# AIM OF THE TASK
Each line from the one containing "### 13.4 THE QUANTUM CHOICE" through the end of the entries below should be transcribed exactly, and no other line.

# EXTRACTED MATERIAL
━━━━
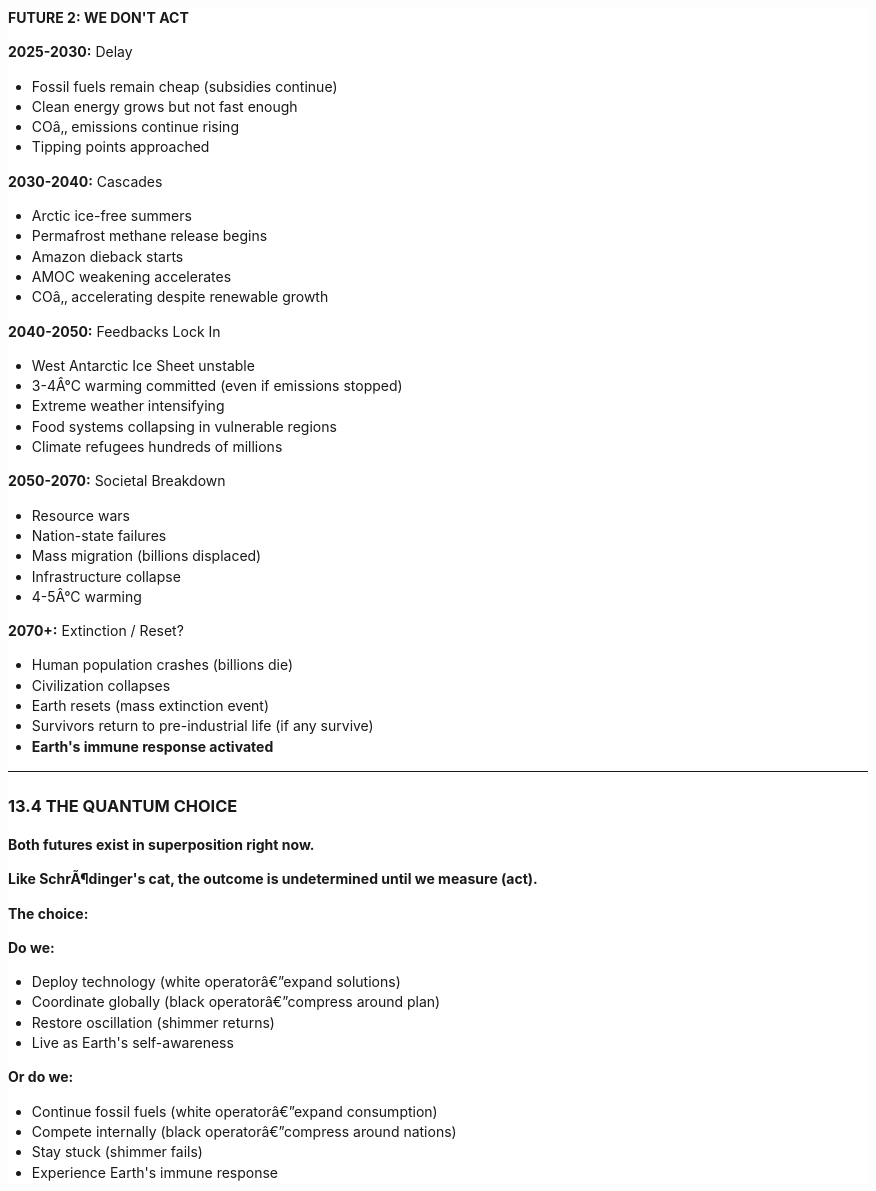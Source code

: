 
**FUTURE 2: WE DON'T ACT**

**2025-2030:** Delay
- Fossil fuels remain cheap (subsidies continue)
- Clean energy grows but not fast enough
- COâ‚‚ emissions continue rising
- Tipping points approached

**2030-2040:** Cascades
- Arctic ice-free summers
- Permafrost methane release begins
- Amazon dieback starts
- AMOC weakening accelerates
- COâ‚‚ accelerating despite renewable growth

**2040-2050:** Feedbacks Lock In
- West Antarctic Ice Sheet unstable
- 3-4Â°C warming committed (even if emissions stopped)
- Extreme weather intensifying
- Food systems collapsing in vulnerable regions
- Climate refugees hundreds of millions

**2050-2070:** Societal Breakdown
- Resource wars
- Nation-state failures
- Mass migration (billions displaced)
- Infrastructure collapse
- 4-5Â°C warming

**2070+:** Extinction / Reset?
- Human population crashes (billions die)
- Civilization collapses
- Earth resets (mass extinction event)
- Survivors return to pre-industrial life (if any survive)
- **Earth's immune response activated**

---

### 13.4 THE QUANTUM CHOICE

**Both futures exist in superposition right now.**

**Like SchrÃ¶dinger's cat, the outcome is undetermined until we measure (act).**

**The choice:**

**Do we:**
- Deploy technology (white operatorâ€”expand solutions)
- Coordinate globally (black operatorâ€”compress around plan)
- Restore oscillation (shimmer returns)
- Live as Earth's self-awareness

**Or do we:**
- Continue fossil fuels (white operatorâ€”expand consumption)
- Compete internally (black operatorâ€”compress around nations)
- Stay stuck (shimmer fails)
- Experience Earth's immune response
━━━━
# EXERCISE RESULT
### 13.4 THE QUANTUM CHOICE

**Both futures exist in superposition right now.**

**Like SchrÃ¶dinger's cat, the outcome is undetermined until we measure (act).**

**The choice:**

**Do we:**
- Deploy technology (white operatorâ€”expand solutions)
- Coordinate globally (black operatorâ€”compress around plan)
- Restore oscillation (shimmer returns)
- Live as Earth's self-awareness

**Or do we:**
- Continue fossil fuels (white operatorâ€”expand consumption)
- Compete internally (black operatorâ€”compress around nations)
- Stay stuck (shimmer fails)
- Experience Earth's immune response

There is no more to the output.